Mario lifted his cup. “Salute!” he said, smiling at their host.
Caravaggio watched Minniti as if he were preparing to paint, studying the composition. “Capuchin monks?” he said, snorting. “Mario, for such a genius, you really are a shitty artist.”
“Salute,” said Mario. “You son of a whore! May you paint your way out of trou
ble once again.”
This time Caravaggio raised his cup.
Mario met with a few members of the senate of Siracusa in a room off his busy studio.

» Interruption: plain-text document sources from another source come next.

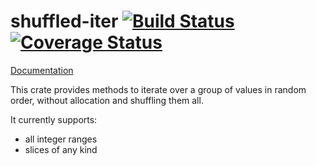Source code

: # shuffled-iter [![Build Status](https://travis-ci.org/TimNN/shuffled-iter.svg?branch=master)](https://travis-ci.org/TimNN/shuffled-iter) [![Coverage Status](https://coveralls.io/repos/TimNN/shuffled-iter/badge.svg?branch=master&service=github)](https://coveralls.io/github/TimNN/shuffled-iter?branch=master)

[Documentation](https://timnn.github.io/shuffled-iter)

This crate provides methods to iterate over a group of values in random order, without allocation and shuffling them all.

It currently supports:

* all integer ranges
* slices of any kind
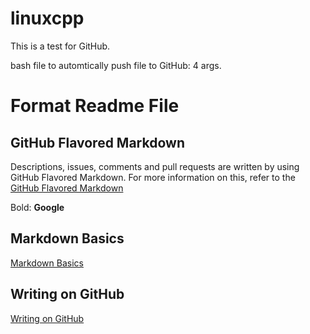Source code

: # linuxcpp

This is a test for GitHub.

bash file to automtically push file to GitHub: 4 args.

# Format Readme File
## GitHub Flavored Markdown
Descriptions, issues, comments and pull requests are written by using GitHub Flavored Markdown. For more information on this, refer to the [GitHub Flavored Markdown](https://help.github.com/articles/github-flavored-markdown/)

Bold: **Google**

## Markdown Basics
[Markdown Basics](https://help.github.com/articles/markdown-basics/)

## Writing on GitHub
[Writing on GitHub](https://help.github.com/articles/writing-on-github/)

Closing the door on the dozen young apprentices hard at work completing his canvases, Minniti told the senators about Caravaggio’s presence in the city and the special circumstances.
Would they be interested in protecting the artist and in exchange have the opportunity to procure his work?
“Sì! Sì! I’d shelter the devil if he could paint half as well as Maestro Caravaggio!” said Senator Russo. “I know his paintings well. I’ve seen them in Roma myself—The Calling of St. Matthew, The Madonna of Loreto. And of you, Mario . . . Bacchus!” He gave Mario a sly grin. “You were a handsome youth, Minniti. How did you become so ugly as an adult?”
“It must be the company I keep,” said Mario.
“We must have Caravaggio paint our Santa Lucia!” said Senator Moretti, gesticulating wildly. “Do you think your friend would consent?”
Mario nodded. “Sì, certo. If you senators would agree to keep him alive and speak nothing of his residence here. The Maltese Knights will be searching everywhere for him.”
“Of course we can agree to that,” said Senator Caruso. “I can’t stand those swaggering knights. They have no jurisdiction in our city.”
“Tell him to come to my home this evening,” said Senator Moretti. “We shall talk in secrecy and arrange his commission.”
The Burial of Santa Lucia depicted the final moments of Siracusa’s patron saint in the year 304 AD.
Caravaggio painted the immense canvas in the medieval Basilica di Santa Lucia al Sepolcro, above the Christian catacombs where Saint Lucia was originally interred. Sometimes Caravaggio would descend into the catacombs, his eyes scanning the rock and shadows, the niches that cradled the dead.
The painting of Saint Lucia emerged in muted colors—the young martyr lying on the bare ground, enormous stone walls dwarfing her figure and the others gathered in the scene. Her body was diminutive, vulnerable, with her right hand cast out on the ground, the left crossed over her belly. Her upper body shone in muted light, though it was the gravediggers who commanded the viewer’s eye: two men in filthy white loincloths, leaning over their shovels. One looked up, watching Saint Lucia’s mother weep over her daughter’s lifeless body. The other plunged his shovel into the stony earth, light spilling on his muscular buttocks.